FDA authorizes Pfizer pill to treat COVID-19
In clinical trials, Pfizer's antiviral drug reduced the risk of hospitalization or death by 89%.
Pfizer COVID-19 pills have now been authorized by the US Food and Drug Administration to treat COVID-19 patients. The FDA made the decision to give emergency use authorization to Paxlovid on Wednesday.
"Today's authorization introduces the first treatment for COVID-19 that is in the form of a pill that is taken orally — a major step forward in the fight against this global pandemic," said Patrizia Cavazzoni, director of the FDA's Center for Drug Evaluation and Research, in a release.
Pfizer asked for FDA approval for its therapeutic pill a month ago, saying it reduces the risk of hospitalization or death by 89% if given to COVID-19 patients within three days of symptoms appearing, and 88% if administered within five days.
Paxlovid, which is available by prescription only, has been authorized to treat "mild-to-moderate coronavirus disease" in adults and pediatric patients 12 and older who have tested positive for COVID-19, said the FDA. Paxlovid consists of three tablets that are taken together twice daily for five days, for a total of 30 tablets.

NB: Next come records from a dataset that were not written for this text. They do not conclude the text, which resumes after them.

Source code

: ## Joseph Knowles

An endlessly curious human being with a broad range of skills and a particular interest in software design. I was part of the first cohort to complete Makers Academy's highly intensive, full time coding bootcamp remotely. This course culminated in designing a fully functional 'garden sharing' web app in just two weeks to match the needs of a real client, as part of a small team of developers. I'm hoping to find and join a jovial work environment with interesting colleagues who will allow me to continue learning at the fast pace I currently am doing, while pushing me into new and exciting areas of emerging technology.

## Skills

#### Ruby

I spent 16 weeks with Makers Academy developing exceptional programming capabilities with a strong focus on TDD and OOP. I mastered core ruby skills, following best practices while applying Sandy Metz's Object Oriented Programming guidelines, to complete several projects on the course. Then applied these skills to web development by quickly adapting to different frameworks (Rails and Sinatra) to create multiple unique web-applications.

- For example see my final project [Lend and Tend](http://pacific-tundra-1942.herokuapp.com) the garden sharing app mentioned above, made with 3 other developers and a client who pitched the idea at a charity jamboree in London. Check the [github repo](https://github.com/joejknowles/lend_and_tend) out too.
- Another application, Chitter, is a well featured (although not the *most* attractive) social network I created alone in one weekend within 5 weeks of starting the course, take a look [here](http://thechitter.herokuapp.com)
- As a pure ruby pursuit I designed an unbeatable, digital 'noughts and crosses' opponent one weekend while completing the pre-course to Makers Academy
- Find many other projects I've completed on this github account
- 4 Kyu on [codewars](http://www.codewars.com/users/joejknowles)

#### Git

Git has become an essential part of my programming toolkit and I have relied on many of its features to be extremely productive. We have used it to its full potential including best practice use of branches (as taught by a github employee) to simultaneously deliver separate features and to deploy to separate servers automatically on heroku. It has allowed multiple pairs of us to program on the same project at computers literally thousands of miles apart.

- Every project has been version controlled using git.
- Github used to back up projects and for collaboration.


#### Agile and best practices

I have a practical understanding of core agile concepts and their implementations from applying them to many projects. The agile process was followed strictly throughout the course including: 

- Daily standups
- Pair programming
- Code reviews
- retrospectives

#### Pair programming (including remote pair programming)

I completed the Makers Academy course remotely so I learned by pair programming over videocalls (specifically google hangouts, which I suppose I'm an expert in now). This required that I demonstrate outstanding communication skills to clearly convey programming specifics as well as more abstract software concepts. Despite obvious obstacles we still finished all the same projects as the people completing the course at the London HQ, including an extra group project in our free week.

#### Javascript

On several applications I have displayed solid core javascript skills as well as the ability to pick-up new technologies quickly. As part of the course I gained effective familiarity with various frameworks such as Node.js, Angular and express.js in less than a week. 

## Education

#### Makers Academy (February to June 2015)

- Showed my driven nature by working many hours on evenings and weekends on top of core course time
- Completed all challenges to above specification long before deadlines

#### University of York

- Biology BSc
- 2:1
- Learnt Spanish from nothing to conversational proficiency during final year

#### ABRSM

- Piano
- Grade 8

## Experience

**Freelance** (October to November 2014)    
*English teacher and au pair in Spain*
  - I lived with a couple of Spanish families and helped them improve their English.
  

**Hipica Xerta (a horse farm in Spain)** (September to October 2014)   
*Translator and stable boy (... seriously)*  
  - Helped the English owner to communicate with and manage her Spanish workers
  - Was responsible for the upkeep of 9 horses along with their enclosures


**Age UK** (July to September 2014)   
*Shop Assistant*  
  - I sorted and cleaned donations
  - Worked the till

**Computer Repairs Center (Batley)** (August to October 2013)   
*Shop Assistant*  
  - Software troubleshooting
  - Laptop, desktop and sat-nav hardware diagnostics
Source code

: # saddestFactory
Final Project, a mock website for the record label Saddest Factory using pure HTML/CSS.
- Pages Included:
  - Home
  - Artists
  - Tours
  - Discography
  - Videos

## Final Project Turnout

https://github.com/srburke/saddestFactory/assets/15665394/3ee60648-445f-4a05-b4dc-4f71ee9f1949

The FDA noted that Paxlovid isn't a substitute for getting vaccinated against COVID-19 and isn't authorized for pre- or post-exposure prevention.
The Pfizer authorization follows an FDA advisory panel narrowly voting to support Merck's antiviral COVID-19 drug at the end of November, though Merck's has only 30% effectiveness in preventing hospitalization and death.
Both Pfizer and Merck have agreed to share their pill formulas with lower-income countries that have limited access to COVID-19 vaccines, in an effort to stem the tide of serious illness and death.
Pfizer's is the only vaccine that has full approval from the FDA, rather than the emergency use authorization that the Moderna and Johnson & Johnson vaccines have.